You are viewing a plain text version of this content. The canonical link for it is here.

Posted to common-user@hadoop.apache.org by Taeho Kang <tk...@gmail.com> on 2008/11/03 07:57:10 UTC

Question on opening file info from namenode in DFSClient

Dear Hadoop Users and Developers,

I was wondering if there's a plan to add "file info cache" in DFSClient?
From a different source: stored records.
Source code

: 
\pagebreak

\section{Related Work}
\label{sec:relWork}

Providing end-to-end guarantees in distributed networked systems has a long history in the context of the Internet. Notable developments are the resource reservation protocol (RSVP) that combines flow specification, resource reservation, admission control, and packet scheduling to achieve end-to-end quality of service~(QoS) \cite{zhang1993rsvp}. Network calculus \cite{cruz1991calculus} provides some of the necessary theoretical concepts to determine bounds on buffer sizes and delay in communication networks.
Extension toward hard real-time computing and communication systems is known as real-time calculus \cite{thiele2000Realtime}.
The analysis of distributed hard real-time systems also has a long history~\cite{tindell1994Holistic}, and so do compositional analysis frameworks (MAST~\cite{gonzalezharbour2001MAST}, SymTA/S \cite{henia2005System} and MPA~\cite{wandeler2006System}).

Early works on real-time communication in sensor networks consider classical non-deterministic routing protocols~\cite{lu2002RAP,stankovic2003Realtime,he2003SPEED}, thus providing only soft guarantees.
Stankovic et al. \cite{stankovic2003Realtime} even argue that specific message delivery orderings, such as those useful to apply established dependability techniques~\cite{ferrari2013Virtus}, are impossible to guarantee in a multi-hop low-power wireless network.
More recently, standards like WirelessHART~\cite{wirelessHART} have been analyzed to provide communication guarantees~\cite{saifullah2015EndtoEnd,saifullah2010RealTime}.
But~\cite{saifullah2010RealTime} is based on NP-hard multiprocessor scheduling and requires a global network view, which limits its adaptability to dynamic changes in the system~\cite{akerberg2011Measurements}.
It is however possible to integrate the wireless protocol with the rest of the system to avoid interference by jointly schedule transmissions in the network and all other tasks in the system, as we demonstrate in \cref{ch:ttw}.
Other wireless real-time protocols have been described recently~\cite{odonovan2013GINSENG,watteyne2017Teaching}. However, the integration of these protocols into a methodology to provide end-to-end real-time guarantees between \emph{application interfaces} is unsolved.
It could eliminate network travelling cost for contacting Namenode and I
think it would greatly improve the DFSClient's performance.
The code I was looking at was this

-----------------------
DFSClient.java

    /**
     * Grab the open-file info from namenode
     */
    synchronized void openInfo() throws IOException {
      /* Maybe, we could add a file info cache here! */
      LocatedBlocks newInfo = callGetBlockLocations(src, 0, prefetchSize);
      if (newInfo == null) {
        throw new IOException("Cannot open filename " + src);
      }
      if (locatedBlocks != null) {
        Iterator<LocatedBlock> oldIter =
locatedBlocks.getLocatedBlocks().iterator();
        Iterator<LocatedBlock> newIter =
newInfo.getLocatedBlocks().iterator();
        while (oldIter.hasNext() && newIter.hasNext()) {
          if (! oldIter.next().getBlock().equals(newIter.next().getBlock()))
{
            throw new IOException("Blocklist for " + src + " has changed!");
          }
        }
      }
      this.locatedBlocks = newInfo;
      this.currentNode = null;
    }
-----------------------

Does anybody have an opinion on this matter?

Thank you in advance,

Taeho

Re: Question on opening file info from namenode in DFSClient

Posted by Mridul Muralidharan <mr...@yahoo-inc.com>.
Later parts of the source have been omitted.